What to know for the UN top about the issue of Palestine

What to know for the UN top about the issue of Palestine

© 1949 a photographer archives

A convoy truck carries refugees and their possessions from Gaza to Hebron on the West Bank.

  • One news

After almost two years of war in Gaza, the suffering of his residents does not show any signs of relaxation. While Israel is launching a large ground offensive in the north of the enclave, attention turns to the United Nations again.

On September 22, at the UN headquarters in New York, a world top of state heads and government sponsored by France and Saudi Arabia will try the long-set “two-state solution” new life: an Israeli, a Palestinian, co-existing within safe and recognized borders.

In an April address for the Security councilAnd Secretary-General António Guterres warned that the process “the risk is running completely disappear.” Political will to achieve the goal, he said, “feels further away than ever”.

In a recent exchange with reporters, however, the UN Chef asked: “What is the alternative? Is it a solution with one state in which the Palestinians are deported or the Palestinians are forced to live in their country without rights?”

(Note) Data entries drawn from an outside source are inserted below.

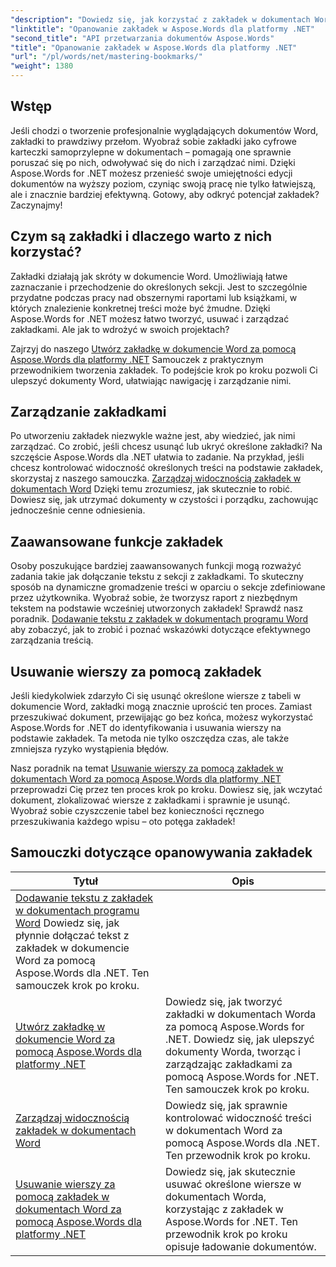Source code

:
 ```yaml
---
"description": "Dowiedz się, jak korzystać z zakładek w dokumentach Worda za pomocą Aspose.Words for .NET, korzystając ze szczegółowych samouczków. Udoskonal swoje umiejętności zarządzania dokumentami."
"linktitle": "Opanowanie zakładek w Aspose.Words dla platformy .NET"
"second_title": "API przetwarzania dokumentów Aspose.Words"
"title": "Opanowanie zakładek w Aspose.Words dla platformy .NET"
"url": "/pl/words/net/mastering-bookmarks/"
"weight": 1380
---
```


## Wstęp

Jeśli chodzi o tworzenie profesjonalnie wyglądających dokumentów Word, zakładki to prawdziwy przełom. Wyobraź sobie zakładki jako cyfrowe karteczki samoprzylepne w dokumentach – pomagają one sprawnie poruszać się po nich, odwoływać się do nich i zarządzać nimi. Dzięki Aspose.Words for .NET możesz przenieść swoje umiejętności edycji dokumentów na wyższy poziom, czyniąc swoją pracę nie tylko łatwiejszą, ale i znacznie bardziej efektywną. Gotowy, aby odkryć potencjał zakładek? Zaczynajmy!

## Czym są zakładki i dlaczego warto z nich korzystać?

Zakładki działają jak skróty w dokumencie Word. Umożliwiają łatwe zaznaczanie i przechodzenie do określonych sekcji. Jest to szczególnie przydatne podczas pracy nad obszernymi raportami lub książkami, w których znalezienie konkretnej treści może być żmudne. Dzięki Aspose.Words for .NET możesz łatwo tworzyć, usuwać i zarządzać zakładkami. Ale jak to wdrożyć w swoich projektach?

Zajrzyj do naszego [Utwórz zakładkę w dokumencie Word za pomocą Aspose.Words dla platformy .NET](./create-bookmark-in-word-document/) Samouczek z praktycznym przewodnikiem tworzenia zakładek. To podejście krok po kroku pozwoli Ci ulepszyć dokumenty Word, ułatwiając nawigację i zarządzanie nimi.

## Zarządzanie zakładkami

Po utworzeniu zakładek niezwykle ważne jest, aby wiedzieć, jak nimi zarządzać. Co zrobić, jeśli chcesz usunąć lub ukryć określone zakładki? Na szczęście Aspose.Words dla .NET ułatwia to zadanie. Na przykład, jeśli chcesz kontrolować widoczność określonych treści na podstawie zakładek, skorzystaj z naszego samouczka. [Zarządzaj widocznością zakładek w dokumentach Word](./manage-bookmark-visibility-word-document/) Dzięki temu zrozumiesz, jak skutecznie to robić. Dowiesz się, jak utrzymać dokumenty w czystości i porządku, zachowując jednocześnie cenne odniesienia.

## Zaawansowane funkcje zakładek

Osoby poszukujące bardziej zaawansowanych funkcji mogą rozważyć zadania takie jak dołączanie tekstu z sekcji z zakładkami. To skuteczny sposób na dynamiczne gromadzenie treści w oparciu o sekcje zdefiniowane przez użytkownika. Wyobraź sobie, że tworzysz raport z niezbędnym tekstem na podstawie wcześniej utworzonych zakładek! Sprawdź nasz poradnik. [Dodawanie tekstu z zakładek w dokumentach programu Word](./append-text-from-bookmarked-sections/) aby zobaczyć, jak to zrobić i poznać wskazówki dotyczące efektywnego zarządzania treścią.

## Usuwanie wierszy za pomocą zakładek

Jeśli kiedykolwiek zdarzyło Ci się usunąć określone wiersze z tabeli w dokumencie Word, zakładki mogą znacznie uprościć ten proces. Zamiast przeszukiwać dokument, przewijając go bez końca, możesz wykorzystać Aspose.Words for .NET do identyfikowania i usuwania wierszy na podstawie zakładek. Ta metoda nie tylko oszczędza czas, ale także zmniejsza ryzyko wystąpienia błędów. 

Nasz poradnik na temat [Usuwanie wierszy za pomocą zakładek w dokumentach Word za pomocą Aspose.Words dla platformy .NET](./delete-row-by-bookmark-word-documents/) przeprowadzi Cię przez ten proces krok po kroku. Dowiesz się, jak wczytać dokument, zlokalizować wiersze z zakładkami i sprawnie je usunąć. Wyobraź sobie czyszczenie tabel bez konieczności ręcznego przeszukiwania każdego wpisu – oto potęga zakładek! 


 ## Samouczki dotyczące opanowywania zakładek
| Tytuł | Opis |
| --- | --- |
| [Dodawanie tekstu z zakładek w dokumentach programu Word](./append-text-from-bookmarked-sections/) Dowiedz się, jak płynnie dołączać tekst z zakładek w dokumencie Word za pomocą Aspose.Words dla .NET. Ten samouczek krok po kroku. |
| [Utwórz zakładkę w dokumencie Word za pomocą Aspose.Words dla platformy .NET](./create-bookmark-in-word-document/) | Dowiedz się, jak tworzyć zakładki w dokumentach Worda za pomocą Aspose.Words for .NET. Dowiedz się, jak ulepszyć dokumenty Worda, tworząc i zarządzając zakładkami za pomocą Aspose.Words for .NET. Ten samouczek krok po kroku. |
| [Zarządzaj widocznością zakładek w dokumentach Word](./manage-bookmark-visibility-word-document/) | Dowiedz się, jak sprawnie kontrolować widoczność treści w dokumentach Word za pomocą Aspose.Words dla .NET. Ten przewodnik krok po kroku. |
| [Usuwanie wierszy za pomocą zakładek w dokumentach Word za pomocą Aspose.Words dla platformy .NET](./delete-row-by-bookmark-word-documents/) | Dowiedz się, jak skutecznie usuwać określone wiersze w dokumentach Worda, korzystając z zakładek w Aspose.Words for .NET. Ten przewodnik krok po kroku opisuje ładowanie dokumentów. |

He underlined that it was “the duty of the international community to keep the two -state solution alive and then the circumstances to make it happen,” materialize. “

A refugee family in Khan Yunis in the Gaza area of ​​South Palestina (1948-1949)

A photo

A refugee family in Khan Yunis in the Gaza area of ​​South Palestina (1948-1949)

What is being discussed

  • The idea to set up one nation each for Jewish and Palestinian population groups, who live side by side in Peace, dates from before the founding of the UN in 1945. Since then, the concept has been set up and re -set up, the concept has appears in dozens of resolutions of the UN Safety of the Special Section of Meetings and in the General Meetings Specifications and in the Conservation Springs Special Discussions Recently resumed the tenth special session of the general meeting.
  • In 1947, Great -Britain gave his mandate over Palestine and brought the “Palestinian question”To the United Nations, who accepted the responsibility to find a just solution for the Palestinian issue. The United Nations presented the division of Palestine into two independent states, one Palestinian Arab and the other Jewish, in which Jerusalem was internationally, as a framework for the two -style outlay.
  • A peace conference was convened in Madrid in 1991, with the aim of achieving a peaceful scheme through direct negotiations along two tracks: between Israel and the Arab states and between Israel and the Palestinians, based on the Security Council Resolutions 242 (1967) and 338 (1973).
  • In 1993, Israeli Prime Minister Yitzhak Rabin and the chairman of the Palestine Liberation Organization Yasser Arafat signed the Oslo Accord, who outlined principles for further negotiations and laid the foundation for a Palestinian interim self -administration in the western Jordanoever and Gaza.
  • The Oslo Accord 1993 has postponed certain trouble Following the following permanent status negotiations, which were held in Camp David in 2000 and proved to be decisive in Taba in 2001, but not decisive.
  • Three decades further from the Oslo Accord, the umbrella goal of the United Nations remnant supporting Palestinians and Israelis to resolve the conflict and end the occupation in line with relevant UN resolutions, international law and bilateral agreements in pursuit of achieving the vision of two States – Israel and an independent, democratic, contiguous, viable and sovereign Palestinian State – living side by side in Peace and Security Within Secure and Recogniced Borders, On The Basis of the Pre-1967 Lines, With Jerusalem as the Capital of both States.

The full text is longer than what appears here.